Combinaison de facteurs : les infirmières ont la sympathie du public, le gouvernement a donné énormément aux médecins, l’élection approche. Mais par-dessus tout, le gouvernement a installé le message qu’il a de l’argent. C’est le point crucial.
LES MILLIARDS
Après un début de mandat où il s’est présenté en gestionnaire rigoureux, le gouvernement Couillard a considérablement changé de refrain. De l’argent, il y en a. Les annonces se multiplient. Les millions et les milliards ont déferlé dans une série d’annonces en décembre et en janvier.
Dans le cas des infirmières, j’insiste pour dire que les problèmes qu’elles ont mis sur la place publique sont réels. La surcharge des infirmières dure depuis des années. Au nom des soins au public, nous devons nous réjouir de constater que le gouvernement et les établissements sont enfin forcés de s’y attaquer.
Ne soyons pas naïfs. Le gouvernement s’est fait forcer la main par une stratégie syndicale intelligente. Les infirmières ont fait le calcul que le gouvernement ayant annoncé des marges de manoeuvre financière, il serait coincé en année électorale. Bon calcul ! Victoire des infirmières.
Pensez-vous que d’autres groupes de pression ont pris note du succès des infirmières ? C’est là l’imprudence infinie d’un gouvernement qui passe le message qu’il a de l’argent disponible. C’est comme crier « bar ouvert ». Les intéressés affluent.
TOUT LE MONDE AU BUFFET !
Jetez un oeil sur l’actualité. Ils sont en ligne. Les optométristes menacent de se retirer de la RAMQ : ils jugent que le temps est venu que soient revus leurs honoraires pour les enfants, les assistés sociaux et les personnes âgées.

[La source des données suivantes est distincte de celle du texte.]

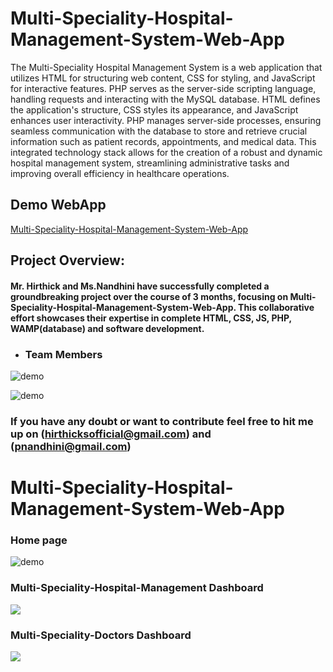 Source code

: # Multi-Speciality-Hospital-Management-System-Web-App
The Multi-Speciality Hospital Management System is a web application that utilizes HTML for structuring web content, CSS for styling, and JavaScript for interactive features. PHP serves as the server-side scripting language, handling requests and interacting with the MySQL database. HTML defines the application's structure, CSS styles its appearance, and JavaScript enhances user interactivity. PHP manages server-side processes, ensuring seamless communication with the database to store and retrieve crucial information such as patient records, appointments, and medical data. This integrated technology stack allows for the creation of a robust and dynamic hospital management system, streamlining administrative tasks and improving overall efficiency in healthcare operations.

## Demo WebApp
[Multi-Speciality-Hospital-Management-System-Web-App](https://github.com/Hirthick6/Multi-Speciality-Hospital-Management-System-Web-App)

## Project Overview:

#### Mr. Hirthick and Ms.Nandhini have successfully completed a groundbreaking project over the course of 3 months, focusing on Multi-Speciality-Hospital-Management-System-Web-App. This collaborative effort showcases their expertise in complete HTML, CSS, JS, PHP, WAMP(database) and software development.

- ### Team Members
![demo](https://media.giphy.com/media/v1.Y2lkPTc5MGI3NjExMnBuZXZ0aGhqNTFtd3Q0MnBrbXUwcjBjNjI4M3JqcTFkaGw4eXdoeSZlcD12MV9pbnRlcm5hbF9naWZfYnlfaWQmY3Q9Zw/wXFdM9bohG4bqK2qOT/giphy.gif
)

![demo](https://media.giphy.com/media/v1.Y2lkPTc5MGI3NjExem4zOGJrdml6Y2J6bXBkeGk1MzdnN2ljeHA2NGM3OTFnOTF5ajFxdiZlcD12MV9pbnRlcm5hbF9naWZfYnlfaWQmY3Q9Zw/aYKfK57T7t8Ndraf66/giphy.gif)

###  If you have any doubt or want to contribute feel free to hit me up on (hirthicksofficial@gmail.com) and (pnandhini@gmail.com)

# Multi-Speciality-Hospital-Management-System-Web-App
### Home page 

![demo](https://media.giphy.com/media/v1.Y2lkPTc5MGI3NjExOHd0eW45YWdqazc3M3pkb2tnbmtzdWhiMDV3b2V5aHV6czRpNnJwNSZlcD12MV9pbnRlcm5hbF9naWZfYnlfaWQmY3Q9Zw/MemxHugSWH29bkISjg/giphy.gif)

### Multi-Speciality-Hospital-Management Dashboard 

<img src="https://github.com/Hirthick6/Multi-Speciality-Hospital-Management-System-Web-App/output/1.png" >


### Multi-Speciality-Doctors Dashboard 

<img src="https://github.com/Hirthick6/Multi-Speciality-Hospital-Management-System-Web-App/output/2.png" >













 
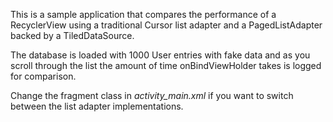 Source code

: This is a sample application that compares the performance of a RecyclerView using a traditional 
Cursor list adapter and a PagedListAdapter backed by a TiledDataSource.

The database is loaded with 1000 User entries with fake data and as you scroll through the list the 
amount of time onBindViewHolder takes is logged for comparison.
 
Change the fragment class in _activity_main.xml_ if you want to switch between the list adapter 
implementations. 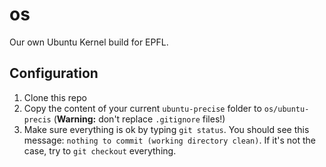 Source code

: os
==

Our own Ubuntu Kernel build for EPFL.

Configuration
-------------

1. Clone this repo
2. Copy the content of your current `ubuntu-precise` folder to `os/ubuntu-precis`
(**Warning:** don't replace `.gitignore` files!)
3. Make sure everything is ok by typing `git status`. You should see this message:
`nothing to commit (working directory clean)`. If it's not the case, try to `git checkout` everything.
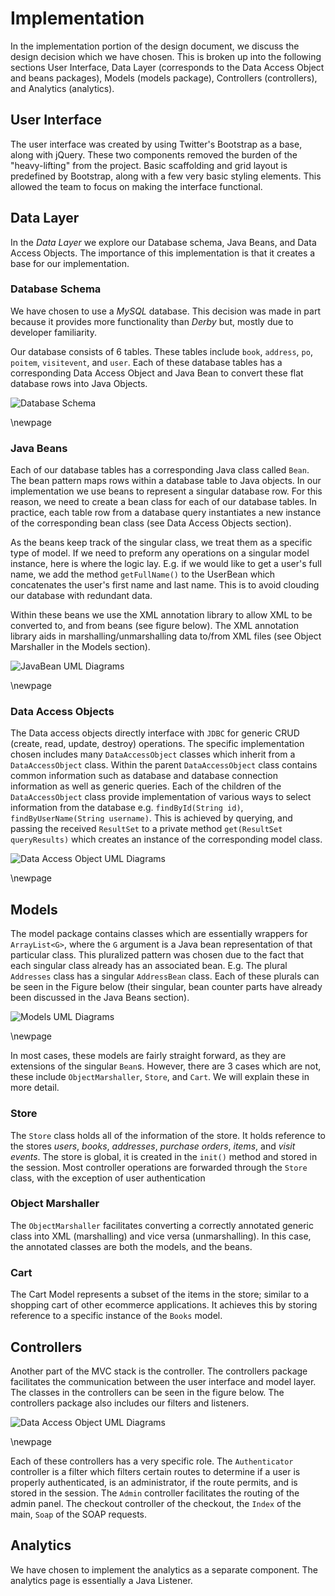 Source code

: # Implementation

In the implementation portion of the design document, we discuss the design
decision which we have chosen. This is broken up into the following sections User Interface, Data Layer (corresponds to the Data Access Object and beans packages), Models (models package), Controllers (controllers), and Analytics (analytics).

## User Interface

The user interface was created by using Twitter's Bootstrap as a base, along with jQuery. These two components removed the burden of the "heavy-lifting" from the project. Basic scaffolding and grid layout is predefined by Bootstrap, along with a few very basic styling elements. This allowed the team to focus on making the interface functional.

## Data Layer

In the _Data Layer_ we explore our Database schema, Java Beans, and Data Access Objects. The importance of this implementation is that it creates a base for our implementation.

### Database Schema

We have chosen to use a _MySQL_ database. This decision was made in part because it provides more functionality than _Derby_ but, mostly due to developer familiarity.

Our database consists of 6 tables. These tables include `book`, `address`, `po`,
`poitem`, `visitevent`, and `user`. Each of these database tables has a corresponding
Data Access Object and Java Bean to convert these flat database rows into Java
Objects.

![Database Schema](resources/database-schema.png)

\newpage

### Java Beans

Each of our database tables has a corresponding Java class called `Bean`. The bean pattern maps rows within a database table to Java objects. In our implementation we use beans to represent a singular database row. For this reason, we need to create a bean class for each of our database tables. In practice, each table row from a database query instantiates a new instance of the corresponding bean class (see Data Access Objects section).  

As the beans keep track of the singular class, we treat them as a specific type of model. If we need to preform any operations on a singular model instance, here is where the logic lay. E.g. if we would like to get a user's full name, we add the method `getFullName()` to the UserBean which concatenates the user's first name and last name. This is to avoid clouding our database with redundant data.

Within these beans we use the XML annotation library to allow XML to be converted to, and from beans (see figure below). The XML annotation library aids in marshalling/unmarshalling data to/from XML files (see Object Marshaller in the Models section).  

![JavaBean UML Diagrams](resources/class-diagrams/Beans.png)

\newpage

### Data Access Objects

The Data access objects directly interface with `JDBC` for generic CRUD (create, read, update, destroy) operations. The specific implementation chosen includes many `DataAccessObject` classes which inherit from a `DataAccessObject` class. Within the parent `DataAccessObject` class contains common information such as database and database connection information as well as generic queries. Each of the children of the `DataAccessObject` class provide implementation of various ways to select information from the database e.g. `findById(String id)`, `findByUserName(String username)`. This is achieved by querying, and passing the received `ResultSet` to a private method `get(ResultSet queryResults)` which creates an instance of the corresponding model class.

![Data Access Object UML Diagrams](resources/class-diagrams/DataAccessObjects.png)

\newpage

## Models

The model package contains classes which are essentially wrappers for `ArrayList<G>`, where the `G` argument is a Java bean representation of that particular class. This pluralized pattern was chosen due to the fact that each singular class already has an associated bean. E.g. The plural `Addresses` class has a singular `AddressBean` class. Each of these plurals can be seen in the Figure below (their singular, bean counter parts have already been discussed in the Java Beans section).  

![Models UML Diagrams](resources/class-diagrams/Models.png)  

\newpage

In most cases, these models are fairly straight forward, as they are extensions of the singular `Bean`s. However, there are 3 cases which are not, these include `ObjectMarshaller`, `Store`, and `Cart`. We will explain these in more detail.

### Store

The `Store` class holds all of the information of the store. It holds reference to the stores *users*, *books*, *addresses*, *purchase orders*, *items*, and *visit events*. The store is global, it is created in the `init()` method and stored in the session. Most controller operations are forwarded through the `Store` class, with the exception of user authentication

### Object Marshaller

The `ObjectMarshaller` facilitates converting a correctly annotated generic class into XML (marshalling) and vice versa (unmarshalling). In this case, the annotated classes are both the models, and the beans.

### Cart

The Cart Model represents a subset of the items in the store; similar to a shopping cart of other ecommerce applications. It achieves this by storing reference to a specific instance of the `Books` model.

## Controllers

Another part of the MVC stack is the controller. The controllers package facilitates the communication between the user interface and model layer. The classes in the controllers can be seen in the figure below. The controllers package also includes our filters and listeners.

![Data Access Object UML Diagrams](resources/class-diagrams/Controllers.png)

\newpage

Each of these controllers has a very specific role. The `Authenticator` controller is a filter which filters certain routes to determine if a user is properly authenticated, is an administrator, if the route permits, and is stored in the session. The `Admin` controller facilitates the routing of the admin panel. The checkout controller of the checkout, the `Index` of the main, `Soap` of the SOAP requests.

## Analytics

We have chosen to implement the analytics as a separate component. The analytics page is essentially a Java Listener.
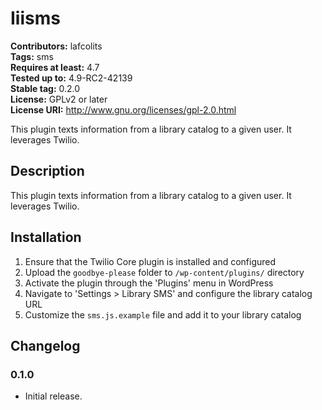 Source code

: # Iiisms #
**Contributors:** lafcolits  
**Tags:** sms  
**Requires at least:** 4.7  
**Tested up to:** 4.9-RC2-42139  
**Stable tag:** 0.2.0  
**License:** GPLv2 or later  
**License URI:** http://www.gnu.org/licenses/gpl-2.0.html  

This plugin texts information from a library catalog to a given user. It leverages Twilio.

## Description ##

This plugin texts information from a library catalog to a given user. It leverages Twilio.

## Installation ##

1. Ensure that the Twilio Core plugin is installed and configured
1. Upload the `goodbye-please` folder to `/wp-content/plugins/` directory
1. Activate the plugin through the 'Plugins' menu in WordPress
1. Navigate to 'Settings > Library SMS' and configure the library catalog URL
1. Customize the `sms.js.example` file and add it to your library catalog

## Changelog ##

### 0.1.0 ###
* Initial release.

Les médecins résidents menacent de faire grève. Ils veulent obtenir un rehaussement de leur rémunération ainsi que davantage de congés.
Les organismes communautaires ont manifesté cette semaine pour plus de financement. Dans leur cas, manifester n’est pas une rareté, mais comprenons qu’ils jugent le présent contexte idéal pour obtenir un peu plus.
Même les médecins qui n’ont pas été privés depuis quelques années sont à des tables de négociation. Spécialistes et omnipraticiens. Le ministre Gaétan Barrette a été tassé des négociations par le premier ministre parce qu’il était trop dur et conflictuel. La bonne entente recherchée va bien venir avec quelques dollars supplémentaires.
Les chauffeurs d’autobus scolaires manifestent dans plusieurs régions pour améliorer leurs conditions. Leur cause est valable : ce sont des gens sous-payés. Mais notez qu’ils ont eux aussi pensé que cette période était idéale pour faire plier le gouvernement.
Prédiction : la semaine prochaine, quelques groupes supplémentaires vont se manifester. Ils ont entendu « bar ouvert ».
Le gouvernement n’aura pas d’autre choix que de fermer la porte sur les doigts d’un groupe pour calmer les attentes… qu’il a créées.